Compressed Integer Vector Library

A Rust library for compressing vectors of u64 integers using instantaneous codes the from dsi-bitstream library. Offers fast random access via sampling to balance speed and memory.

Features

Efficient Compression: Leverage various codecs like Gamma, Delta, and Rice coding.
Fast Random Access: Achieve $O(1)$ access with configurable sampling.
Memory Analysis: Integrate with mem-dbg for memory profiling.
Flexible Codecs: Select codecs based on data distribution for optimal compression.

The sampling parameter determines how often full positions are stored to speed up access.
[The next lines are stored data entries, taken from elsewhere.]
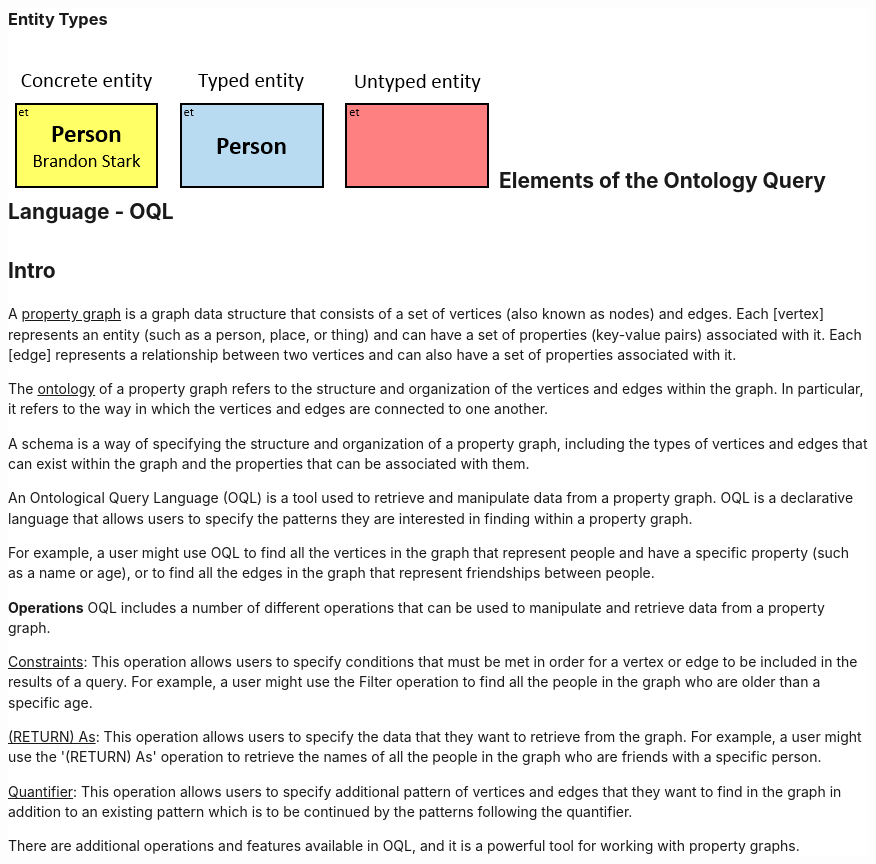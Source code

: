
### Entity Types
![Entities types](../img/entity-types.png)
Elements of the Ontology Query Language - OQL
-------------
## Intro
A [property graph](https://en.wikipedia.org/wiki/Graph_property) is a graph data structure that consists of a set of vertices (also known as nodes) and edges.
Each [vertex] represents an entity (such as a person, place, or thing) and can have a set of properties (key-value pairs) associated with it.
Each [edge] represents a relationship between two vertices and can also have a set of properties associated with it.

The [ontology](https://en.wikipedia.org/wiki/Ontology_(computer_science)) of a property graph refers to the structure and organization of the vertices and edges within the graph.
In particular, it refers to the way in which the vertices and edges are connected to one another.

A schema is a way of specifying the structure and organization of a property graph, including the types of vertices and edges that can exist within the graph and the properties that can be associated with them.

An Ontological Query Language (OQL) is a tool used to retrieve and manipulate data from a property graph. OQL is a declarative language that allows users to specify the patterns they are interested in finding within a property graph.

For example, a user might use OQL to find all the vertices in the graph that represent people and have a specific property (such as a name or age), or to find all the edges in the graph that represent friendships between people.

**Operations**
OQL includes a number of different operations that can be used to manipulate and retrieve data from a property graph.

[Constraints](): This operation allows users to specify conditions that must be met in order for a vertex or edge to be included in the results of a query. For example, a user might use the Filter operation to find all the people in the graph who are older than a specific age.

[(RETURN) As](): This operation allows users to specify the data that they want to retrieve from the graph. For example, a user might use the '(RETURN) As'  operation to retrieve the names of all the people in the graph who are friends with a specific person.

[Quantifier](): This operation allows users to specify additional pattern of vertices and edges that they want to find in the graph in addition to an existing pattern which is to be continued by the patterns following the quantifier.

There are additional operations and features available in OQL, and it is a powerful tool for working with property graphs.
Higher values reduce memory overhead but may increase access time. For example, sampling_param = 32 is usually a good trade-off for large datasets.

A Quick Example

Let's consider the universal code Gamma introduced by Elias in the 1960s. This code represents an integer as a unary prefix followed by the binary representation of the integer (thus the name universal, as for every integer x the length of the code is always $O(\log x)$ long, so just a constant factor longer than its binary form). So for example 9 will be encoded as 0001001.

use compressed_intvec::intvec::BEIntVec;
use compressed_intvec::codecs::GammaCodec;

let vec = vec![1, 3, 6, 8, 13, 3];

// The compressed-intvec needs a sampling parameter
let sampling_param = 2; // small since the vector is small
// We are using a convenient type alias for the big-endian representation
let compressed_be = BEIntVec::<GammaCodec>::from(&vec, sampling_param).unwrap();

assert_eq!(compressed_be.get(3), 8);

for (i, val) in compressed_be.iter().enumerate() {
  assert_eq!(val, vec[i]);
}

Or alternatively, you can use directly the IntVec specifying the endianness (little-endian in this case):

use compressed_intvec::intvec::IntVec;
use compressed_intvec::codecs::GammaCodec;
use dsi_bitstream::traits::LE;

let vec = vec![1, 3, 6, 8, 13, 3];
let sampling_param = 2; // small since the vector is small
let compressed = IntVec::<LE, _, GammaCodec>::from(&vec, sampling_param).unwrap();

assert_eq!(compressed.get(3), 8);

for (i, val) in compressed.iter().enumerate() {
    assert_eq!(val, vec[i]);
}

Available Codecs

Codec Name	Description
`GammaCodec`	Uses gamma coding without requiring extra runtime parameters.
`DeltaCodec`	Uses delta coding, likewise without extra parameters.
`ExpGolombCodec`	Requires an extra parameter (e.g., a parameter `k`) for encoding/decoding.
`ZetaCodec`	Uses additional runtime parameters ζ.
`RiceCodec`	Uses a Rice parameter for encoding/decoding. Ideal for skewed distributions. In this case you may want to set this paramater as the floor of the log_2 of the mean of your values
`MinimalBinaryCodec`	A minimal binary code with upper bound `u > 0` (truncated binary encoding). This is optimal for uniformly distributed data in the range [0, u).
`ParamZetaCodec`	Parameterized variant of Zeta codec using compile-time flags.
`ParamDeltaCodec`	Parameterized variant of Delta codec using compile-time flags.
`ParamGammaCodec`	Parameterized variant of Gamma codec using compile-time flags.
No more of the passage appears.